Since \(\lambda _m^\delta \geqslant 0\) and \(\nu >1\), this together with the induction hypothesis \(\varDelta _m \leqslant 0\) implies that

$$\begin{aligned} \varDelta _{m+1} \leqslant - \left( 1-\frac{1}{\nu }\right) c_1 \mu _m^\delta \Vert F(z_m^\delta )-y^\delta \Vert ^s \leqslant 0 \end{aligned}$$
(3.19)

which shows (3.17) for \(n=m+1\). Consequently, by taking \({\hat{x}}= x^\dag \) and using Assumption 2(a), we have

$$\begin{aligned} D_{\xi _{m+1}^\delta } \varTheta (x^\dag , x_{m+1}^\delta ) \leqslant D_{\xi _m^\delta }\varTheta (x^\dag , x_m^\delta ) \leqslant \cdots \leqslant D_{\xi _0} \varTheta (x^\dag , x_0)\leqslant c_0 \rho ^p. \end{aligned}$$

By virtue of Assumption 1, we then have \(c_0\Vert x_{m+1}^\delta -x^\dag \Vert ^p\leqslant c_0 \rho ^p\) which together with \(x^\dag \in B_\rho (x_0)\) implies that \(x_{m+1}^\delta \in B_{2\rho }(x_0)\).
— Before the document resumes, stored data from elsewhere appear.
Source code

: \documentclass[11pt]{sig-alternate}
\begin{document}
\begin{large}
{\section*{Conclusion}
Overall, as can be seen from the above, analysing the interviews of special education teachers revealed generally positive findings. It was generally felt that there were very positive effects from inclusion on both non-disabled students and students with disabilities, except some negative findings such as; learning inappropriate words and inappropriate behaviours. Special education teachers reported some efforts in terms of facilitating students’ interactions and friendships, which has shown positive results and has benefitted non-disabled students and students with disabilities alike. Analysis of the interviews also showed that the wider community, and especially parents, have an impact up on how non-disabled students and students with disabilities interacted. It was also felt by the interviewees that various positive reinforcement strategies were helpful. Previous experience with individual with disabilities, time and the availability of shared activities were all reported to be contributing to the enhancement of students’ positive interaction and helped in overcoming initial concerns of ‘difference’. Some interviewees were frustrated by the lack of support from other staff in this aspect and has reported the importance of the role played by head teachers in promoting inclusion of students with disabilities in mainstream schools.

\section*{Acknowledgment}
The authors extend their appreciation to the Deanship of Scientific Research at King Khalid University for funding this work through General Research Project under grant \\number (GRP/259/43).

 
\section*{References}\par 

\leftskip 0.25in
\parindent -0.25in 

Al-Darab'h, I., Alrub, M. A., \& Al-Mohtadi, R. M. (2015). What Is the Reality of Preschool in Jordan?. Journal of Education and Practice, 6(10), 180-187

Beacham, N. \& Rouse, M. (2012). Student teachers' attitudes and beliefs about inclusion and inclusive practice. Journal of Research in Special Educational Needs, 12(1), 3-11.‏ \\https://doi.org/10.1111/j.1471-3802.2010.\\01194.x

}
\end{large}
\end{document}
Now we may use (3.7) in Lemma 3.2, (3.14) and \(\varDelta _{m+1}\leqslant 0\) to derive that

$$\begin{aligned} D_{\zeta _{m+1}^\delta }\varTheta (x^\dag , z_{m+1}^\delta )&\leqslant D_{\xi _{m+1}^\delta }\varTheta (x^\dag , x_{m+1}^\delta )+ \lambda _{m+1}^\delta \varDelta _{m+1} +c_0\rho ^p \\&\leqslant D_{\xi _{m+1}^\delta }\varTheta (x^\dag , x_{m+1}^\delta ) +c_0\rho ^p\\&\leqslant D_{\xi _{0}}\varTheta (x^\dag , x_0)+c_0\rho ^p \\&\leqslant 2c_0\rho ^p. \end{aligned}$$

This together with Assumption 1 yields \(\Vert x^\dag -z_{m+1}^\delta \Vert \leqslant 2^{1/p}\rho \leqslant 2\rho \), and consequently \(z_{m+1}^\delta \in B_{3\rho }(x_0)\). We therefore complete the proof of (3.16) and (3.17).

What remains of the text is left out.